Artikel von Andreas Speit, Der rechte Rand, in: taz-Nord, 12.12.2019, S.42
Protest scheint in Neumünster nicht ohne Wirkung zu sein. Am Nikolaustag hatte die Antifa-Kampagne „Kein Fame für Famous“ zuletzt auf die Verstrickungen der Betreiber des „Famous Tattoo & Lifestyle Studio“ mit der Rechtsextremen- und Rocker-Szene aufmerksam gemacht. Die AntifaschistInnen verteilten Nikoläuse mit der Botschaft „Schöner Leben ohne Naziläden“.
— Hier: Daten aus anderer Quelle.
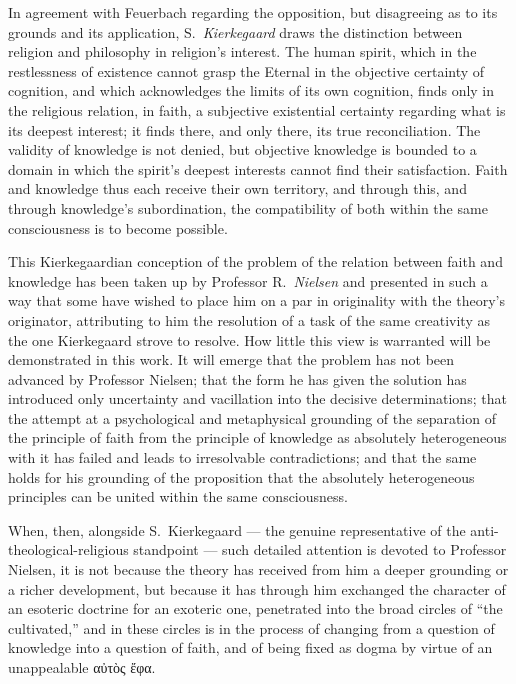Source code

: \documentclass[12pt,a4paper]{book}
\begin{document}
In agreement with Feuerbach regarding the opposition, but disagreeing
as to its grounds and its application, S.\ \emph{Kierkegaard} draws the
distinction between religion and philosophy in religion's interest.
The human spirit, which in the restlessness of existence cannot grasp
the Eternal in the objective certainty of cognition, and which
acknowledges the limits of its own cognition, finds only in the
religious relation, in faith, a subjective existential certainty
regarding what is its deepest interest; it finds there, and only
there, its true reconciliation. The validity of knowledge is not
denied, but objective knowledge is bounded to a domain in which the
spirit's deepest interests cannot find their satisfaction. Faith and
knowledge thus each receive their own territory, and through this, and
through knowledge's subordination, the compatibility of both within
the same consciousness is to become possible.

This Kierkegaardian conception of the problem of the relation between
faith and knowledge has been taken up by Professor R.\ \emph{Nielsen} and
presented in such a way that some have wished to place him on a par in
originality with the theory's originator, attributing to him the
resolution of a task of the same creativity as the one Kierkegaard
strove to resolve. How little this view is warranted will be
demonstrated in this work. It will emerge that the problem has not
been advanced by Professor Nielsen; that the form he has given the
solution has introduced only uncertainty and vacillation into the
decisive determinations; that the attempt at a psychological and
metaphysical grounding of the separation of the principle of faith
from the principle of knowledge as absolutely heterogeneous with it
has failed and leads to irresolvable contradictions; and that the same
holds for his grounding of the proposition that the absolutely
heterogeneous principles can be united within the same consciousness.

When, then, alongside S.\ Kierkegaard --- the genuine representative
of the anti-theological-religious standpoint --- such detailed
attention is devoted to Professor Nielsen, it is not because the
theory has received from him a deeper grounding or a richer
development, but because it has through him exchanged the character of
an esoteric doctrine for an exoteric one, penetrated into the broad
circles of ``the cultivated,'' and in these circles is in the process
of changing from a question of knowledge into a question of faith, and
of being fixed as dogma by virtue of an unappealable
αὐτὸς ἔφα.
\end{document}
Vier Tage später verdichteten sich die Gerüchte, dass das Management des Shopping-Centers „Holsten-Galerie“, in der das Tattoo-Studio angesiedelt ist, dem „Famous-Studio“ die Kündigung zukommen ließ. Die Center-Managerin Mailin Huljus möchte dazu bisher nichts sagen. Bei Gesprächen mit den InitiatorInnen der Gegenkampagne hatte sie zuvor die Vorhaltungen gegen das Tattoo-Studio als nicht belastbar genug bewertet. Dass sie sich jetzt gar nicht äußert, könnte daran liegen, dass es gar nicht so einfach ist, ungeliebten Mietern die Geschäftsräume kurzfristig zu kündigen. Der Laden wehrt sich gegen den Rausschmiss, eine Räumungsklage läuft.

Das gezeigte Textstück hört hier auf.